State the number of lines in the records beneath that hold the word "libs", and add nothing.

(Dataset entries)
┄┄┄┄┄┄┄┄┄┄

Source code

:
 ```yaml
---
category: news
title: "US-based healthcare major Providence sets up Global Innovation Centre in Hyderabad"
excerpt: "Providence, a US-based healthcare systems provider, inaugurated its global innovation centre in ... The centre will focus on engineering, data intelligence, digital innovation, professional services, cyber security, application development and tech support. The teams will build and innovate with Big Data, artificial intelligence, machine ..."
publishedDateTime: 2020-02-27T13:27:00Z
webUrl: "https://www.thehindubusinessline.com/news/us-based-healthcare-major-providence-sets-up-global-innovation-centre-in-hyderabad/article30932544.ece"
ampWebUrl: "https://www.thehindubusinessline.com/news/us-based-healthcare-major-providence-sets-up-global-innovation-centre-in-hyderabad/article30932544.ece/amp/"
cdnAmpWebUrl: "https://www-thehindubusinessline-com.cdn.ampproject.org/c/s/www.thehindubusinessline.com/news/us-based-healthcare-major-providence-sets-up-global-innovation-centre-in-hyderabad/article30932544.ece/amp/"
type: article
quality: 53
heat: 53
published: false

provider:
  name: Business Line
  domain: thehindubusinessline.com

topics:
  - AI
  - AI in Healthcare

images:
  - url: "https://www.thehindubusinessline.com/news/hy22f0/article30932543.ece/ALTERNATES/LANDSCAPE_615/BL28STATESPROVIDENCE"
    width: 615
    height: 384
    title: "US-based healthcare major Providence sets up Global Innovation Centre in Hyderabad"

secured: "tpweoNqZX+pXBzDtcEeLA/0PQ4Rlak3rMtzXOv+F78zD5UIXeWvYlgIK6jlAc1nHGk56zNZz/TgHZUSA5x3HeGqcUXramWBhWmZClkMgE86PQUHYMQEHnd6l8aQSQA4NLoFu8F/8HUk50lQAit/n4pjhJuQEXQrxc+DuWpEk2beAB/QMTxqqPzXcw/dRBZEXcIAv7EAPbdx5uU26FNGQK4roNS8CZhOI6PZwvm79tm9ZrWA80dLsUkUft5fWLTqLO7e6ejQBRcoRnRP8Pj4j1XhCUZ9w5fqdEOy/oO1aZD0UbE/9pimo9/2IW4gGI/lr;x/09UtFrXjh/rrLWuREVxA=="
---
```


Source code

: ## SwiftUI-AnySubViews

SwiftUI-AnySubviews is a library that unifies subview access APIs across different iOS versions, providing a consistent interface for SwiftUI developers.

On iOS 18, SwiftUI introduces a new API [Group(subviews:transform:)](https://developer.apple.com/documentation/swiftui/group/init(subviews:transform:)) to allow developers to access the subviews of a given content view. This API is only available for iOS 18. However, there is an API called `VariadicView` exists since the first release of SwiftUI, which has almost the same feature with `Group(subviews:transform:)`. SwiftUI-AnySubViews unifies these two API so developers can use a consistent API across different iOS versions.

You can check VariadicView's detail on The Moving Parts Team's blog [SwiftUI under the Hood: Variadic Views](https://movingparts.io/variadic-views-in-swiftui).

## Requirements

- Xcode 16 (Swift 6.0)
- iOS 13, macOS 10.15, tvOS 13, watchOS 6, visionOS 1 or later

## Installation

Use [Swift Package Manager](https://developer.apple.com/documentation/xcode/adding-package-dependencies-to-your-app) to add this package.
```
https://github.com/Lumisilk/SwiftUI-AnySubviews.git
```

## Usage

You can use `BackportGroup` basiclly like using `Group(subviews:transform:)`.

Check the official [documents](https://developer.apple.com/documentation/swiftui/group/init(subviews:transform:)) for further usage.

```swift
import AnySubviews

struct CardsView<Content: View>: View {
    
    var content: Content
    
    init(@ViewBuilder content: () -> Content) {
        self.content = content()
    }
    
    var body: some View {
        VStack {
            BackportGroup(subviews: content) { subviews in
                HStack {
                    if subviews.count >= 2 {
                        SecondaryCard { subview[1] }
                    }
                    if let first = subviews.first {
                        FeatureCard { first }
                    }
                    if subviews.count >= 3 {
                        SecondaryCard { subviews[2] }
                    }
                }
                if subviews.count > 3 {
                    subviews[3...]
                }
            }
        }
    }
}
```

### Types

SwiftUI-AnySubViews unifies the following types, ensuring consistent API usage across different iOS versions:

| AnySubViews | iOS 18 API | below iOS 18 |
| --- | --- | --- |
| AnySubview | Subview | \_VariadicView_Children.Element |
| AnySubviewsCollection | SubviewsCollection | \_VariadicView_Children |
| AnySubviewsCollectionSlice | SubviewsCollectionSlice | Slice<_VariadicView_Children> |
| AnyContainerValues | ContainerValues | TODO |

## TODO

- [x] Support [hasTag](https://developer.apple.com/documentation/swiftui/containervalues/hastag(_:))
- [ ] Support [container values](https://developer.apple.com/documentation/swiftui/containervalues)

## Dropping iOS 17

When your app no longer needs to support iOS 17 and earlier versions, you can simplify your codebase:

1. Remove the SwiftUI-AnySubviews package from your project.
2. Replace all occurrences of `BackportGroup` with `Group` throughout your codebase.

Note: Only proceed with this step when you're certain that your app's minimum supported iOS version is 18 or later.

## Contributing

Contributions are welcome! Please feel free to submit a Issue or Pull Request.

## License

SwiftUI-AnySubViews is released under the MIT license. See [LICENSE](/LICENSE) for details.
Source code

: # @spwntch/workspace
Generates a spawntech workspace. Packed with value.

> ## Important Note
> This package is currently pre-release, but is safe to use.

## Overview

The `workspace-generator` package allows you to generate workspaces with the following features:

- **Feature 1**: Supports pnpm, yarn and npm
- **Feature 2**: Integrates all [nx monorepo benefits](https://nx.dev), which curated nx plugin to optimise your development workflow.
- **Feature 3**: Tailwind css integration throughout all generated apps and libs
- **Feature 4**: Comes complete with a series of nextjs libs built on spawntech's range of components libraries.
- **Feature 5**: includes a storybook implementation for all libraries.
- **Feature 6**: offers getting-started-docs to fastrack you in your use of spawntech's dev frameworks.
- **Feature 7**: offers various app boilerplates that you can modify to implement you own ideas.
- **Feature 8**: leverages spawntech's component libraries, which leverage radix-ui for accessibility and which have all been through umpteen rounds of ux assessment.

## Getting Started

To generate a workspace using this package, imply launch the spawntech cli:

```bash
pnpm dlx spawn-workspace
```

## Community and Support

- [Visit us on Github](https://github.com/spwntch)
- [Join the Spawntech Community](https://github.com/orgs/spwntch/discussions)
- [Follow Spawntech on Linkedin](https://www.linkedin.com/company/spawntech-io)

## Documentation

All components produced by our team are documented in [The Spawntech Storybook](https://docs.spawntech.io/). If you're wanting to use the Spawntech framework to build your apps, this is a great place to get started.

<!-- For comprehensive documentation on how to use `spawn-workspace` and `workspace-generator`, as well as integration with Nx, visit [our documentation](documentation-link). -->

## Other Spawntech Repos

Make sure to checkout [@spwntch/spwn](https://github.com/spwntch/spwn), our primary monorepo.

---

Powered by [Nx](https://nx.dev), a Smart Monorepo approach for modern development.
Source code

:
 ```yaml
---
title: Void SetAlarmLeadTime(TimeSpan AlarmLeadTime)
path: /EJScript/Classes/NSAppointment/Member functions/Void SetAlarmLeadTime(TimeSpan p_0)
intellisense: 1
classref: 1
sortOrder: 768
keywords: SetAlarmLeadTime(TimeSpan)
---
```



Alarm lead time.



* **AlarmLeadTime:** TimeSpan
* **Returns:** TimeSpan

┄┄┄┄┄┄┄┄┄┄

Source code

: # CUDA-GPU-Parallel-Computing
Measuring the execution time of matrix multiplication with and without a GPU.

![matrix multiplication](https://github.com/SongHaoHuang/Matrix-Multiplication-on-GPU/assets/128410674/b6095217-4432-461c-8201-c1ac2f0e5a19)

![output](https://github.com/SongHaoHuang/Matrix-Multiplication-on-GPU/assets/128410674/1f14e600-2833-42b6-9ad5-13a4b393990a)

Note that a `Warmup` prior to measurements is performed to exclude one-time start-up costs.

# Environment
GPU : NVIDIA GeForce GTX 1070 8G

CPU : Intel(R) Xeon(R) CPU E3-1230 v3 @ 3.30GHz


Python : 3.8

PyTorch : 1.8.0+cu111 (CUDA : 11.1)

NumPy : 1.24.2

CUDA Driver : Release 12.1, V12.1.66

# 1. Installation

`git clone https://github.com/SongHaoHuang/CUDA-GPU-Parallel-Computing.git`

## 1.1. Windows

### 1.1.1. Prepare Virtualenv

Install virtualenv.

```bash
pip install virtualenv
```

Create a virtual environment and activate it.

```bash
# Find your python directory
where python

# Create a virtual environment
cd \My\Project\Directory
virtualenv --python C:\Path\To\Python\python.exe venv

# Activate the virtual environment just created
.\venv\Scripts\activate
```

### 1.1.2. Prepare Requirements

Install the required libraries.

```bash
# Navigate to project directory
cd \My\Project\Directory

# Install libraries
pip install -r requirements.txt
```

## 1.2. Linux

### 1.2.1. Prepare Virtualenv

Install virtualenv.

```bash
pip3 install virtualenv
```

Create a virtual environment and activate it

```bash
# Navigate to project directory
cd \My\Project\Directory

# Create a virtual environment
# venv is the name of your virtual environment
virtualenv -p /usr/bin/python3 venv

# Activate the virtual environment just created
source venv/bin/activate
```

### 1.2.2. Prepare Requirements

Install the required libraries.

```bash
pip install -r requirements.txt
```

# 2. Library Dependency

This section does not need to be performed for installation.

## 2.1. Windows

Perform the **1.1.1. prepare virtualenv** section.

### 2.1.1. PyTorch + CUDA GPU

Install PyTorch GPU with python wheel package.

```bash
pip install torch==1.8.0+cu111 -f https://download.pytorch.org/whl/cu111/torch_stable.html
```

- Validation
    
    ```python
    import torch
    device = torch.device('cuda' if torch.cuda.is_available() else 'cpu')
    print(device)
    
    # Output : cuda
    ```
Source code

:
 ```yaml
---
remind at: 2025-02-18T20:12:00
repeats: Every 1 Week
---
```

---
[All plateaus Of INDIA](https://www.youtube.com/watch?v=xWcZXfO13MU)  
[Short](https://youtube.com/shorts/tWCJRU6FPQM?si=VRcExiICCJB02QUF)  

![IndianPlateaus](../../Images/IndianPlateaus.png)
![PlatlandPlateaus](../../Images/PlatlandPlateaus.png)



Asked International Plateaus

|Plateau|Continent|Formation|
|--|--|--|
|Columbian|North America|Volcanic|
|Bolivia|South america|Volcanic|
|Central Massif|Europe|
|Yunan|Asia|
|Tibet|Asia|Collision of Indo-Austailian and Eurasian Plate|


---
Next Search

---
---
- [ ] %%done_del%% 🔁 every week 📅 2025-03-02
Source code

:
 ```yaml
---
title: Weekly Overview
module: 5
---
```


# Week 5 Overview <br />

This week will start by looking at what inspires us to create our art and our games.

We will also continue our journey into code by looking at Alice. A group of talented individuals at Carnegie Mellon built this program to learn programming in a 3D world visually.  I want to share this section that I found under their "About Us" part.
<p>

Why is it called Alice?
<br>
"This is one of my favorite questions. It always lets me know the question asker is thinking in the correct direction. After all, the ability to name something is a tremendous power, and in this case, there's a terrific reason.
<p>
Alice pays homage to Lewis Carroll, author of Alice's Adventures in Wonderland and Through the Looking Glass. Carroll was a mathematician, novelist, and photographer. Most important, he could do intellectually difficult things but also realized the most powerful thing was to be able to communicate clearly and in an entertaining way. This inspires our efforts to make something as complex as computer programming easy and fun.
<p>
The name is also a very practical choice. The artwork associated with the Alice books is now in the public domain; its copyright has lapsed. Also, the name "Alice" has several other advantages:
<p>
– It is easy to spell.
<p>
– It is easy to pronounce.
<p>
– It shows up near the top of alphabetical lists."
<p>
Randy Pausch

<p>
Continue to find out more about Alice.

┄┄┄┄┄┄┄┄┄┄

Output of the task: 2